Laura was one of those visitors to the library who was quiet and non-demanding.  Her stay at the hospital was fairly short as her family had the resources to provide private care.  Her diagnosis was manic depression.  Laura was discharged and I didn’t hear from her for years.  The next time we met, Laura was the new hospital consumer affairs officer, a very important liaison job.  She met me while touring all patient areas on campus.  Laura told me that she had been surprised and happy that there was a library on the hospital grounds during her stay.  Reading magazines and books encouraged her to go back to school and complete her education.   And she has been a strong library advocate ever since.

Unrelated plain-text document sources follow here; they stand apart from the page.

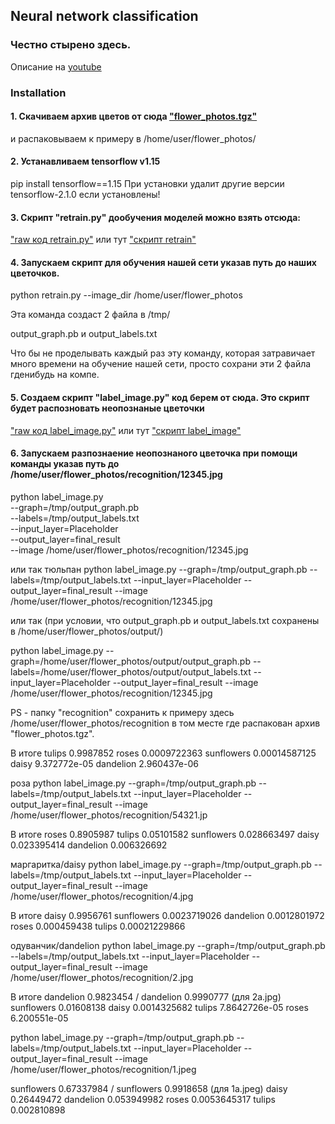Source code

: ## Neural network classification

### Честно стырено здесь.
Описание на [youtube](https://www.youtube.com/watch?v=KL-zI-2Ifrs)

### Installation
#### 1. Скачиваем архив цветов от сюда ["flower_photos.tgz"](http://download.tensorflow.org/example_images/flower_photos.tgz)
и распаковываем к примеру в /home/user/flower_photos/
#### 2. Устанавливаем tensorflow v1.15 
pip install tensorflow==1.15 
При установки удалит другие версии tensorflow-2.1.0 если установлены!
#### 3. Скрипт "retrain.py" дообучения моделей можно взять отсюда:
["raw код retrain.py"](https://raw.githubusercontent.com/tensorflow/hub/r0.1/examples/image_retraining/retrain.py)
или тут 
["скрипт retrain"](https://github.com/tensorflow/hub/tree/master/examples/image_retraining)
#### 4. Запускаем скрипт для обучения нашей сети указав путь до наших цветочков.
python retrain.py --image_dir /home/user/flower_photos

Эта команда создаст 2 файла в /tmp/

output_graph.pb
и
output_labels.txt

Что бы не проделывать каждый раз эту команду, которая затравичает много времени на обучение нашей сети, просто сохрани эти 2 файла гденибудь на компе.
#### 5. Создаем скрипт "label_image.py" код берем от сюда. Это скрипт будет распозновать неопознаные цветочки
["raw код label_image.py"](https://raw.githubusercontent.com/tensorflow/tensorflow/master/tensorflow/examples/label_image/label_image.py)
или тут 
["скрипт label_image"](https://github.com/tensorflow/tensorflow/blob/master/tensorflow/examples/label_image/label_image.py)
#### 6. Запускаем разпознаение неопознаного цветочка при помощи команды указав путь до /home/user/flower_photos/recognition/12345.jpg
python label_image.py \
 --graph=/tmp/output_graph.pb \
  --labels=/tmp/output_labels.txt \
  --input_layer=Placeholder \
  --output_layer=final_result \
  --image /home/user/flower_photos/recognition/12345.jpg

или так
тюльпан
python label_image.py \--graph=/tmp/output_graph.pb \--labels=/tmp/output_labels.txt \--input_layer=Placeholder \--output_layer=final_result \--image /home/user/flower_photos/recognition/12345.jpg

или так (при условии, что output_graph.pb и output_labels.txt сохранены в /home/user/flower_photos/output/)

python label_image.py --graph=/home/user/flower_photos/output/output_graph.pb --labels=/home/user/flower_photos/output/output_labels.txt --input_layer=Placeholder --output_layer=final_result --image /home/user/flower_photos/recognition/12345.jpg

PS - папку "recognition" сохранить к примеру здесь /home/user/flower_photos/recognition в том месте где распакован архив "flower_photos.tgz".

В итоге
tulips 0.9987852
roses 0.0009722363
sunflowers 0.00014587125
daisy 9.372772e-05
dandelion 2.960437e-06

роза
python label_image.py \--graph=/tmp/output_graph.pb \--labels=/tmp/output_labels.txt \--input_layer=Placeholder \--output_layer=final_result \--image /home/user/flower_photos/recognition/54321.jp

В итоге
roses 0.8905987
tulips 0.05101582
sunflowers 0.028663497
daisy 0.023395414
dandelion 0.006326692

маргаритка/daisy
python label_image.py \--graph=/tmp/output_graph.pb \--labels=/tmp/output_labels.txt \--input_layer=Placeholder \--output_layer=final_result \--image /home/user/flower_photos/recognition/4.jpg

В итоге
daisy 0.9956761
sunflowers 0.0023719026
dandelion 0.0012801972
roses 0.000459438
tulips 0.00021229866

одуванчик/dandelion
python label_image.py \--graph=/tmp/output_graph.pb \--labels=/tmp/output_labels.txt \--input_layer=Placeholder \--output_layer=final_result \--image /home/user/flower_photos/recognition/2.jpg

В итоге
dandelion 0.9823454 / dandelion 0.9990777 (для 2a.jpg)
sunflowers 0.01608138
daisy 0.0014325682
tulips 7.8642726e-05
roses 6.200551e-05


python label_image.py \--graph=/tmp/output_graph.pb \--labels=/tmp/output_labels.txt \--input_layer=Placeholder \--output_layer=final_result \--image /home/user/flower_photos/recognition/1.jpeg

sunflowers 0.67337984 / sunflowers 0.9918658 (для 1a.jpeg)
daisy 0.26449472
dandelion 0.053949982
roses 0.0053645317
tulips 0.002810898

Brian was hospitalized for about 5-7 years on one of the forensic wards.  That means that he committed a felony during a psychotic episode and was sent by the court to the state psychiatric hospital for treatment rather than into the prison system.  He was one of our big readers and did his share to keep those circ figures high.  Brian improved and was released from the hospital.  I did not hear from him for three years.  Then he walked in one day to the library and placed a book on the counter.  “I’m a published writer!” he told me.  And he was.  He told me that his years in the hospital had not been wasted in sorrow and grief for his past.  He had spent his time reading and practicing fiction writing. 

             Library newspapers, magazines, and books allow the locked up & locked in — to keep in touch with the outside world.  Laura Sherbo, ILS manager, has created a new re-entry resource guide to help patients and inmates connect with community resources.  So many are required to start lives anew in communities where they are strangers.    The Re-Entry Resource guide provides information about housing, employment, apprenticeships, spiritual fellowship, and advocacy organizations.